BEGIN Dataset records
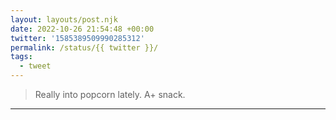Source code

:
 ```yaml
---
layout: layouts/post.njk
date: 2022-10-26 21:54:48 +00:00
twitter: '1585389509990285312'
permalink: /status/{{ twitter }}/
tags: 
  - tweet
---
```


> Really into popcorn lately. A+ snack.

---
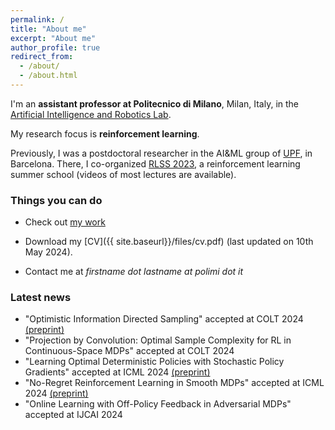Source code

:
 ```yaml
---
permalink: /
title: "About me"
excerpt: "About me"
author_profile: true
redirect_from: 
  - /about/
  - /about.html
---
```


I'm an **assistant professor at Politecnico di Milano**, Milan, Italy, in the [Artificial Intelligence and Robotics Lab](https://rl.airlab.deib.polimi.it/).

My research focus is **reinforcement learning**.

Previously, I was a postdoctoral researcher in the AI&ML group of [UPF](https://www.upf.edu/web/ai-ml), in Barcelona.
There, I co-organized [RLSS 2023](https://rlsummerschool.com/), a reinforcement learning summer school (videos of most lectures are available).


### Things you can do
* Check out [my work](https://scholar.google.it/citations?user=A2WxZlsAAAAJ&hl=en)

* Download my [CV]({{ site.baseurl}}/files/cv.pdf) (last updated on 10th May 2024).

* Contact me at *firstname dot lastname at polimi dot it*

### Latest news
* "Optimistic Information Directed Sampling" accepted at COLT 2024 [(preprint)](https://arxiv.org/abs/2402.15411v1) 
* "Projection by Convolution: Optimal Sample Complexity for RL in Continuous-Space MDPs" accepted at COLT 2024
* "Learning Optimal Deterministic Policies with Stochastic Policy Gradients" accepted at ICML 2024 [(preprint)](https://arxiv.org/abs/2405.02235) 
* "No-Regret Reinforcement Learning in Smooth MDPs" accepted at ICML 2024 [(preprint)](https://arxiv.org/abs/2402.03792)
* "Online Learning with Off-Policy Feedback in Adversarial MDPs" accepted at IJCAI 2024 
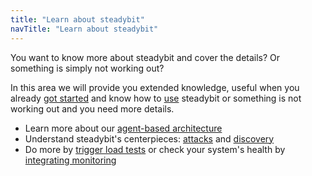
 ```yaml
---
title: "Learn about steadybit"
navTitle: "Learn about steadybit"
---
```

You want to know more about steadybit and cover the details? Or something is simply not working out?

In this area we will provide you extended knowledge, useful when you already [got started](getting-started) and know how to [use](use) steadybit or something is
not working out and you need more details.

- Learn more about our [agent-based architecture](learn/10-architecture)
- Understand steadybit's centerpieces: [attacks](learn/20-attacks) and [discovery](learn/30-discovery)
- Do more by [trigger load tests](learn/50-trigger-loadtests) or check your system's health by [integrating monitoring](learn/40-integrate-monitoring)
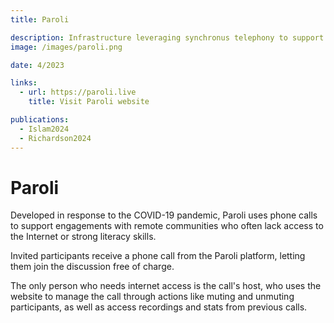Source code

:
 ```yaml
---
title: Paroli

description: Infrastructure leveraging synchronus telephony to support remote collaboration.
image: /images/paroli.png

date: 4/2023

links:
  - url: https://paroli.live
    title: Visit Paroli website

publications:
  - Islam2024
  - Richardson2024
---
```


# Paroli

Developed in response to the COVID-19 pandemic, Paroli uses phone calls to support engagements with remote communities who often lack access to the Internet or strong literacy skills.

Invited participants receive a phone call from the Paroli platform, letting them join the discussion free of charge.

The only person who needs internet access is the call's host, who uses the website to manage the call through actions like muting and unmuting participants, as well as access recordings and stats from previous calls.
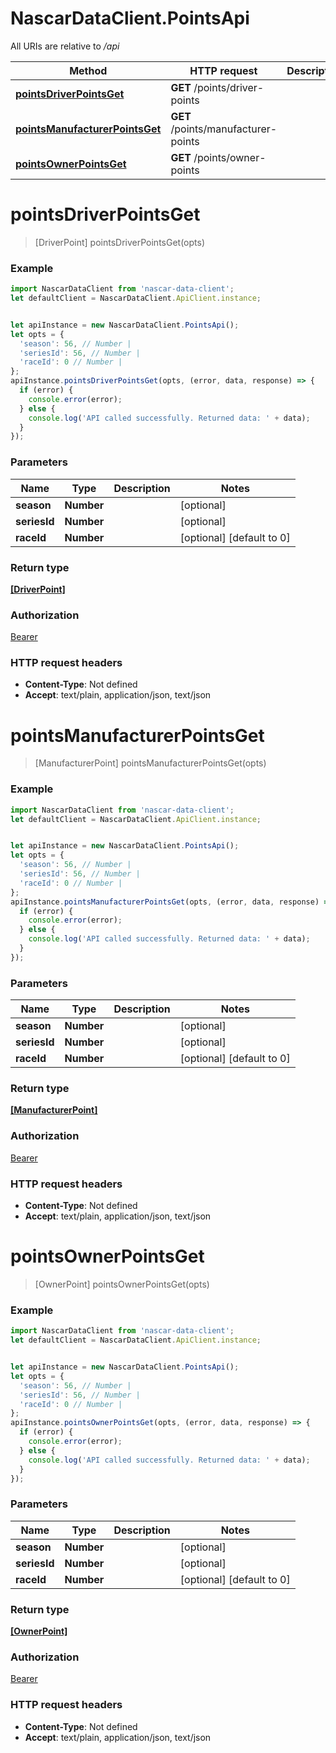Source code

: # NascarDataClient.PointsApi

All URIs are relative to */api*

Method | HTTP request | Description
------------- | ------------- | -------------
[**pointsDriverPointsGet**](PointsApi.md#pointsDriverPointsGet) | **GET** /points/driver-points | 
[**pointsManufacturerPointsGet**](PointsApi.md#pointsManufacturerPointsGet) | **GET** /points/manufacturer-points | 
[**pointsOwnerPointsGet**](PointsApi.md#pointsOwnerPointsGet) | **GET** /points/owner-points | 

<a name="pointsDriverPointsGet"></a>
# **pointsDriverPointsGet**
> [DriverPoint] pointsDriverPointsGet(opts)



### Example
```javascript
import NascarDataClient from 'nascar-data-client';
let defaultClient = NascarDataClient.ApiClient.instance;


let apiInstance = new NascarDataClient.PointsApi();
let opts = { 
  'season': 56, // Number | 
  'seriesId': 56, // Number | 
  'raceId': 0 // Number | 
};
apiInstance.pointsDriverPointsGet(opts, (error, data, response) => {
  if (error) {
    console.error(error);
  } else {
    console.log('API called successfully. Returned data: ' + data);
  }
});
```

### Parameters

Name | Type | Description  | Notes
------------- | ------------- | ------------- | -------------
 **season** | **Number**|  | [optional] 
 **seriesId** | **Number**|  | [optional] 
 **raceId** | **Number**|  | [optional] [default to 0]

### Return type

[**[DriverPoint]**](DriverPoint.md)

### Authorization

[Bearer](../README.md#Bearer)

### HTTP request headers

 - **Content-Type**: Not defined
 - **Accept**: text/plain, application/json, text/json

<a name="pointsManufacturerPointsGet"></a>
# **pointsManufacturerPointsGet**
> [ManufacturerPoint] pointsManufacturerPointsGet(opts)



### Example
```javascript
import NascarDataClient from 'nascar-data-client';
let defaultClient = NascarDataClient.ApiClient.instance;


let apiInstance = new NascarDataClient.PointsApi();
let opts = { 
  'season': 56, // Number | 
  'seriesId': 56, // Number | 
  'raceId': 0 // Number | 
};
apiInstance.pointsManufacturerPointsGet(opts, (error, data, response) => {
  if (error) {
    console.error(error);
  } else {
    console.log('API called successfully. Returned data: ' + data);
  }
});
```

### Parameters

Name | Type | Description  | Notes
------------- | ------------- | ------------- | -------------
 **season** | **Number**|  | [optional] 
 **seriesId** | **Number**|  | [optional] 
 **raceId** | **Number**|  | [optional] [default to 0]

### Return type

[**[ManufacturerPoint]**](ManufacturerPoint.md)

### Authorization

[Bearer](../README.md#Bearer)

### HTTP request headers

 - **Content-Type**: Not defined
 - **Accept**: text/plain, application/json, text/json

<a name="pointsOwnerPointsGet"></a>
# **pointsOwnerPointsGet**
> [OwnerPoint] pointsOwnerPointsGet(opts)



### Example
```javascript
import NascarDataClient from 'nascar-data-client';
let defaultClient = NascarDataClient.ApiClient.instance;


let apiInstance = new NascarDataClient.PointsApi();
let opts = { 
  'season': 56, // Number | 
  'seriesId': 56, // Number | 
  'raceId': 0 // Number | 
};
apiInstance.pointsOwnerPointsGet(opts, (error, data, response) => {
  if (error) {
    console.error(error);
  } else {
    console.log('API called successfully. Returned data: ' + data);
  }
});
```

### Parameters

Name | Type | Description  | Notes
------------- | ------------- | ------------- | -------------
 **season** | **Number**|  | [optional] 
 **seriesId** | **Number**|  | [optional] 
 **raceId** | **Number**|  | [optional] [default to 0]

### Return type

[**[OwnerPoint]**](OwnerPoint.md)

### Authorization

[Bearer](../README.md#Bearer)

### HTTP request headers

 - **Content-Type**: Not defined
 - **Accept**: text/plain, application/json, text/json


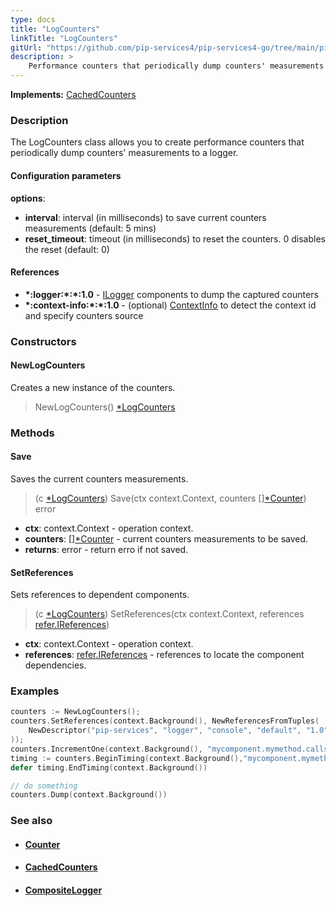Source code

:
 ```yaml
---
type: docs
title: "LogCounters"
linkTitle: "LogCounters"
gitUrl: "https://github.com/pip-services4/pip-services4-go/tree/main/pip-services4-observability-go"
description: >
    Performance counters that periodically dump counters' measurements to logger.
---
```


**Implements:** [CachedCounters](../cached_counters)

### Description

The LogCounters class allows you to create performance counters that periodically dump counters' measurements to a logger.

#### Configuration parameters

**options**:
- **interval**: interval (in milliseconds) to save current counters measurements (default: 5 mins)
- **reset_timeout**: timeout (in milliseconds) to reset the counters. 0 disables the reset (default: 0)


#### References
- **\*:logger:\*:\*:1.0** - [ILogger](../../log/ilogger) components to dump the captured counters
- **\*:context-info:\*:\*:1.0** - (optional) [ContextInfo](../../../components/context/context_info) to detect the context id and specify counters source


### Constructors

#### NewLogCounters
Creates a new instance of the counters.

> NewLogCounters() [*LogCounters]()

### Methods

#### Save
Saves the current counters measurements.

> (c [*LogCounters]()) Save(ctx context.Context, counters [][*Counter](../counter)) error

- **ctx**: context.Context - operation context.
- **counters**: [][*Counter](../counter) - current counters measurements to be saved.
- **returns**: error - return erro if not saved.


#### SetReferences
Sets references to dependent components.

> (c [*LogCounters]()) SetReferences(ctx context.Context, references [refer.IReferences](../../../components/refer/ireferences))

- **ctx**: context.Context - operation context.
- **references**: [refer.IReferences](../../../components/refer/ireferences) - references to locate the component dependencies.

### Examples

```go
counters := NewLogCounters();
counters.SetReferences(context.Background(), NewReferencesFromTuples(
	NewDescriptor("pip-services", "logger", "console", "default", "1.0"), NewConsoleLogger()
));
counters.IncrementOne(context.Background(), "mycomponent.mymethod.calls")
timing := counters.BeginTiming(context.Background(),"mycomponent.mymethod.exec_time")
defer timing.EndTiming(context.Background())

// do something
counters.Dump(context.Background())
```

### See also
- #### [Counter](../counter)
- #### [CachedCounters](../cached_counters)
- #### [CompositeLogger](../../log/composite_logger)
END Dataset records
== Work request ==
Retype exactly the span of lines from the one with "### Latest news" through the one with "by Convolution: Optimal"; include both ends and omit the rest of the material.

== Reply ==
### Latest news
* "Optimistic Information Directed Sampling" accepted at COLT 2024 [(preprint)](https://arxiv.org/abs/2402.15411v1) 
* "Projection by Convolution: Optimal Sample Complexity for RL in Continuous-Space MDPs" accepted at COLT 2024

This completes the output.